I have a guest post up at the CSTA blog today. The CSTA blog is running a series of posts about people’s first day of school. That means different things to different people and I give my take at it there. I see fall as a sort of spring for education. Fall is when the work starts and seeds are planted. All during the year (or semester) teachers work hard to cultivate their students – to help them grow in knowledge and wisdom. In the spring (end of the school year) we see what has grown up. The first day of school is the key preparation day.

One of the things I mention in that post is that I really want to visit more classrooms this year. I want to see what teachers are doing, learn what students are motivated by and when ever possible help to support the work that teachers are doing in their own schools.

One of the things I have learned over the years is that people with industry jobs can provide some very real support for teachers by what a salesman I worked with many years ago called a “swears by it.” Students listen to teachers but are often skeptical that what they are learning is really valid or relevant to industry or even to further academic endeavors. When someone from industry comes into a classroom and reinforces what the classroom teacher is teaching (or swears by it :-) ) the students tend to believe it more. The industry person validates what is going on in class. It’s a shame that it takes this and in some societies, where teachers are properly valued, its not necessary but for now all to often this is a surprisingly valuable assist. Plus for me it is a real treat to talk to students so I see this as win-win-win.

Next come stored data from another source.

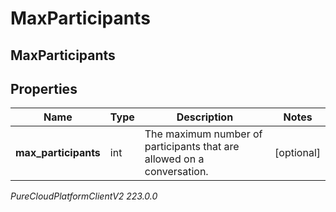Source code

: # MaxParticipants

## MaxParticipants

## Properties

|Name | Type | Description | Notes|
|------------ | ------------- | ------------- | -------------|
| **max_participants** | int | The maximum number of participants that are allowed on a conversation. | [optional] |



_PureCloudPlatformClientV2 223.0.0_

If you are a teacher within driving distance (say two hours or so) from Southern New Hampshire and would like a guest speaker let me know (AlfredTh (at) Microsoft.com) and maybe we can work something out.

Yes, I’d like to visit schools outside the area and when travel permits I will. But believe it or not I have a limited budget for travel. In some cases I may be able to arrange for other people in the education team to make some visits. Most of them are better looking than I am and (don’t tell them I said this) smarter than I am as well.